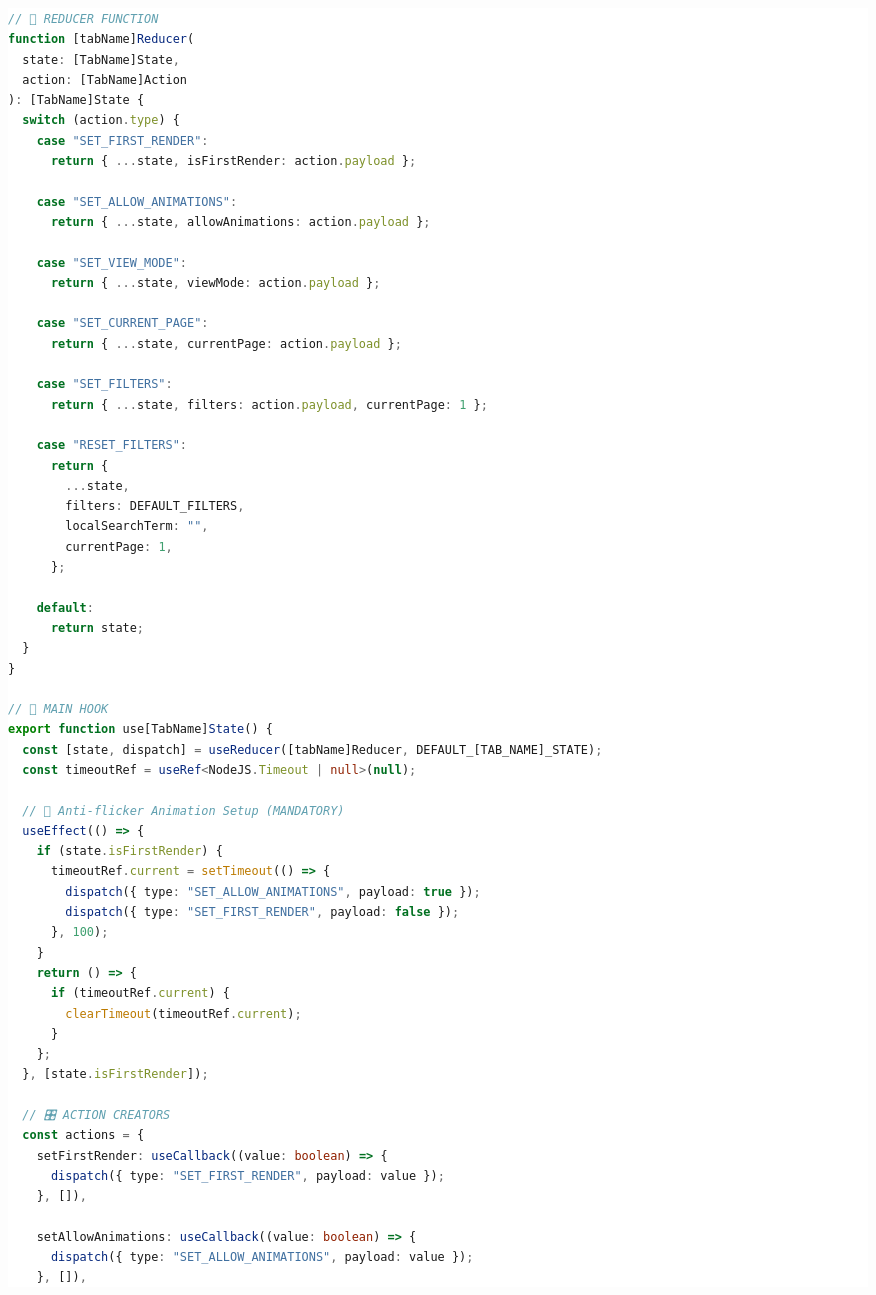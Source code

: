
 ```typescript
// 🔧 REDUCER FUNCTION
function [tabName]Reducer(
  state: [TabName]State,
  action: [TabName]Action
): [TabName]State {
  switch (action.type) {
    case "SET_FIRST_RENDER":
      return { ...state, isFirstRender: action.payload };

    case "SET_ALLOW_ANIMATIONS":
      return { ...state, allowAnimations: action.payload };

    case "SET_VIEW_MODE":
      return { ...state, viewMode: action.payload };

    case "SET_CURRENT_PAGE":
      return { ...state, currentPage: action.payload };

    case "SET_FILTERS":
      return { ...state, filters: action.payload, currentPage: 1 };

    case "RESET_FILTERS":
      return {
        ...state,
        filters: DEFAULT_FILTERS,
        localSearchTerm: "",
        currentPage: 1,
      };

    default:
      return state;
  }
}

// 🎯 MAIN HOOK
export function use[TabName]State() {
  const [state, dispatch] = useReducer([tabName]Reducer, DEFAULT_[TAB_NAME]_STATE);
  const timeoutRef = useRef<NodeJS.Timeout | null>(null);

  // 🎨 Anti-flicker Animation Setup (MANDATORY)
  useEffect(() => {
    if (state.isFirstRender) {
      timeoutRef.current = setTimeout(() => {
        dispatch({ type: "SET_ALLOW_ANIMATIONS", payload: true });
        dispatch({ type: "SET_FIRST_RENDER", payload: false });
      }, 100);
    }
    return () => {
      if (timeoutRef.current) {
        clearTimeout(timeoutRef.current);
      }
    };
  }, [state.isFirstRender]);

  // 🎛️ ACTION CREATORS
  const actions = {
    setFirstRender: useCallback((value: boolean) => {
      dispatch({ type: "SET_FIRST_RENDER", payload: value });
    }, []),

    setAllowAnimations: useCallback((value: boolean) => {
      dispatch({ type: "SET_ALLOW_ANIMATIONS", payload: value });
    }, []),
```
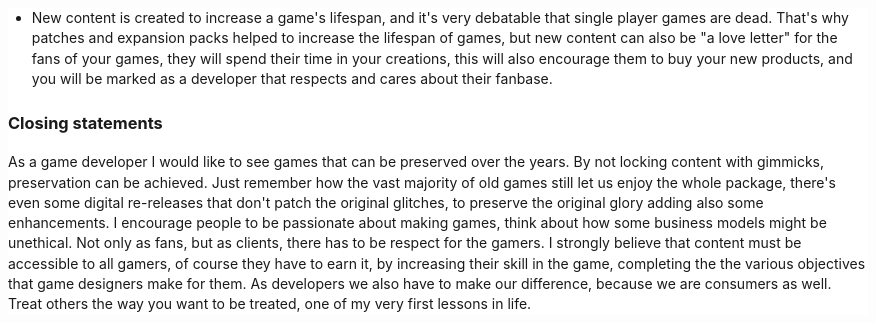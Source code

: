 * New content is created to increase a game's lifespan, and it's very debatable that single player games are dead. That's why patches and expansion packs helped to increase the lifespan of games, but new content can also be "a love letter" for the fans of your games, they will spend their time in your creations, this will also encourage them to buy your new products, and you will be marked as a developer that respects and cares about their fanbase.

### Closing statements

As a game developer I would like to see games that can be preserved over the years. By not locking content with gimmicks, preservation can be achieved. Just remember how the vast majority of old games still let us enjoy the whole package, there's even some digital re-releases that don't patch the original glitches, to preserve the original glory adding also some enhancements. I encourage people to be passionate about making games, think about how some business models might be unethical. Not only as fans, but as clients, there has to be respect for the gamers. I strongly believe that content must be accessible to all gamers, of course they have to earn it, by increasing their skill in the game, completing the the various objectives that game designers make for them. As developers we also have to make our difference, because we are consumers as well. Treat others the way you want to be treated, one of my very first lessons in life.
· · · · ·
__Required work__: Would you reproduce each line of the material exactly, omitting the images?

__Result of the task__:
Source code

:
 ```typescript
// 🔧 REDUCER FUNCTION
function [tabName]Reducer(
  state: [TabName]State,
  action: [TabName]Action
): [TabName]State {
  switch (action.type) {
    case "SET_FIRST_RENDER":
      return { ...state, isFirstRender: action.payload };

    case "SET_ALLOW_ANIMATIONS":
      return { ...state, allowAnimations: action.payload };

    case "SET_VIEW_MODE":
      return { ...state, viewMode: action.payload };

    case "SET_CURRENT_PAGE":
      return { ...state, currentPage: action.payload };

    case "SET_FILTERS":
      return { ...state, filters: action.payload, currentPage: 1 };

    case "RESET_FILTERS":
      return {
        ...state,
        filters: DEFAULT_FILTERS,
        localSearchTerm: "",
        currentPage: 1,
      };

    default:
      return state;
  }
}

// 🎯 MAIN HOOK
export function use[TabName]State() {
  const [state, dispatch] = useReducer([tabName]Reducer, DEFAULT_[TAB_NAME]_STATE);
  const timeoutRef = useRef<NodeJS.Timeout | null>(null);

  // 🎨 Anti-flicker Animation Setup (MANDATORY)
  useEffect(() => {
    if (state.isFirstRender) {
      timeoutRef.current = setTimeout(() => {
        dispatch({ type: "SET_ALLOW_ANIMATIONS", payload: true });
        dispatch({ type: "SET_FIRST_RENDER", payload: false });
      }, 100);
    }
    return () => {
      if (timeoutRef.current) {
        clearTimeout(timeoutRef.current);
      }
    };
  }, [state.isFirstRender]);

  // 🎛️ ACTION CREATORS
  const actions = {
    setFirstRender: useCallback((value: boolean) => {
      dispatch({ type: "SET_FIRST_RENDER", payload: value });
    }, []),

    setAllowAnimations: useCallback((value: boolean) => {
      dispatch({ type: "SET_ALLOW_ANIMATIONS", payload: value });
    }, []),
```
Source code

: * New content is created to increase a game's lifespan, and it's very debatable that single player games are dead. That's why patches and expansion packs helped to increase the lifespan of games, but new content can also be "a love letter" for the fans of your games, they will spend their time in your creations, this will also encourage them to buy your new products, and you will be marked as a developer that respects and cares about their fanbase.

### Closing statements

As a game developer I would like to see games that can be preserved over the years. By not locking content with gimmicks, preservation can be achieved. Just remember how the vast majority of old games still let us enjoy the whole package, there's even some digital re-releases that don't patch the original glitches, to preserve the original glory adding also some enhancements. I encourage people to be passionate about making games, think about how some business models might be unethical. Not only as fans, but as clients, there has to be respect for the gamers. I strongly believe that content must be accessible to all gamers, of course they have to earn it, by increasing their skill in the game, completing the the various objectives that game designers make for them. As developers we also have to make our difference, because we are consumers as well. Treat others the way you want to be treated, one of my very first lessons in life.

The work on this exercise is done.